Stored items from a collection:
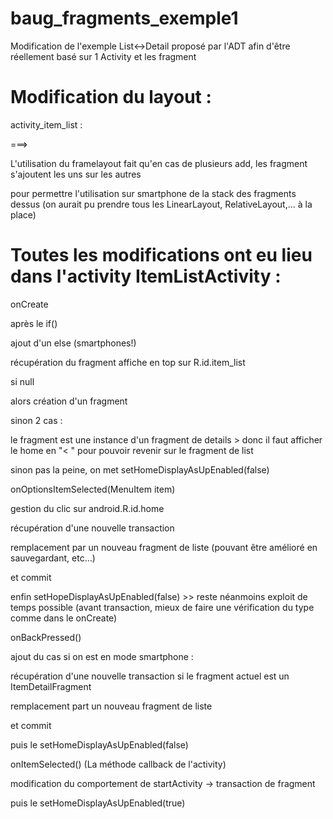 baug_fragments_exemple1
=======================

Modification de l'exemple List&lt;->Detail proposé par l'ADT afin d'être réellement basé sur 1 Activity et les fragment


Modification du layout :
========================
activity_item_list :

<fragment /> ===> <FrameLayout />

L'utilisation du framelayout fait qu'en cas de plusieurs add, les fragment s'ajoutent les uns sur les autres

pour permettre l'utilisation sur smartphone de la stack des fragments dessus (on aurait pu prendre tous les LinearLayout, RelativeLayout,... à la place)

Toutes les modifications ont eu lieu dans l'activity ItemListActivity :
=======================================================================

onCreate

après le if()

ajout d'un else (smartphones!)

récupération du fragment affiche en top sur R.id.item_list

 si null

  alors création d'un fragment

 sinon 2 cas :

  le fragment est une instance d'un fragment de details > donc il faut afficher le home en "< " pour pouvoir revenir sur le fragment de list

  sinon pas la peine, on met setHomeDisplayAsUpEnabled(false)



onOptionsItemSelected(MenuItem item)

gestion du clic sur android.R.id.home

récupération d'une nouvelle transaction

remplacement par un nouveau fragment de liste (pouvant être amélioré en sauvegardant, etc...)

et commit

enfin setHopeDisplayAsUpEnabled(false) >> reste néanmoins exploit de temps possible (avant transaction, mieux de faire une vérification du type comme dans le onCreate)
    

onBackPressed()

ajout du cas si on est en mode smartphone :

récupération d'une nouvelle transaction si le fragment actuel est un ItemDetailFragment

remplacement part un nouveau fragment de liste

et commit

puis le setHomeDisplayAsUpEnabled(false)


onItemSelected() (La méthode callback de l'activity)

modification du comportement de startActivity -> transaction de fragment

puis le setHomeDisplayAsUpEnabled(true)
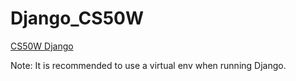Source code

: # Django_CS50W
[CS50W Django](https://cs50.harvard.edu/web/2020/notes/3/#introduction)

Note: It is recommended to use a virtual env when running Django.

- _Task brief_
The entries must be repeated exactly. Leave the images out.

- _Response to this task_
 baug_fragments_exemple1
=======================

Modification de l'exemple List&lt;->Detail proposé par l'ADT afin d'être réellement basé sur 1 Activity et les fragment


Modification du layout :
========================
activity_item_list :

<fragment /> ===> <FrameLayout />

L'utilisation du framelayout fait qu'en cas de plusieurs add, les fragment s'ajoutent les uns sur les autres

pour permettre l'utilisation sur smartphone de la stack des fragments dessus (on aurait pu prendre tous les LinearLayout, RelativeLayout,... à la place)

Toutes les modifications ont eu lieu dans l'activity ItemListActivity :
=======================================================================

onCreate

après le if()

ajout d'un else (smartphones!)

récupération du fragment affiche en top sur R.id.item_list

 si null

  alors création d'un fragment

 sinon 2 cas :

  le fragment est une instance d'un fragment de details > donc il faut afficher le home en "< " pour pouvoir revenir sur le fragment de list

  sinon pas la peine, on met setHomeDisplayAsUpEnabled(false)



onOptionsItemSelected(MenuItem item)

gestion du clic sur android.R.id.home

récupération d'une nouvelle transaction

remplacement par un nouveau fragment de liste (pouvant être amélioré en sauvegardant, etc...)

et commit

enfin setHopeDisplayAsUpEnabled(false) >> reste néanmoins exploit de temps possible (avant transaction, mieux de faire une vérification du type comme dans le onCreate)
    

onBackPressed()

ajout du cas si on est en mode smartphone :

récupération d'une nouvelle transaction si le fragment actuel est un ItemDetailFragment

remplacement part un nouveau fragment de liste

et commit

puis le setHomeDisplayAsUpEnabled(false)


onItemSelected() (La méthode callback de l'activity)

modification du comportement de startActivity -> transaction de fragment

puis le setHomeDisplayAsUpEnabled(true)
Source code

: # Django_CS50W
[CS50W Django](https://cs50.harvard.edu/web/2020/notes/3/#introduction)

Note: It is recommended to use a virtual env when running Django.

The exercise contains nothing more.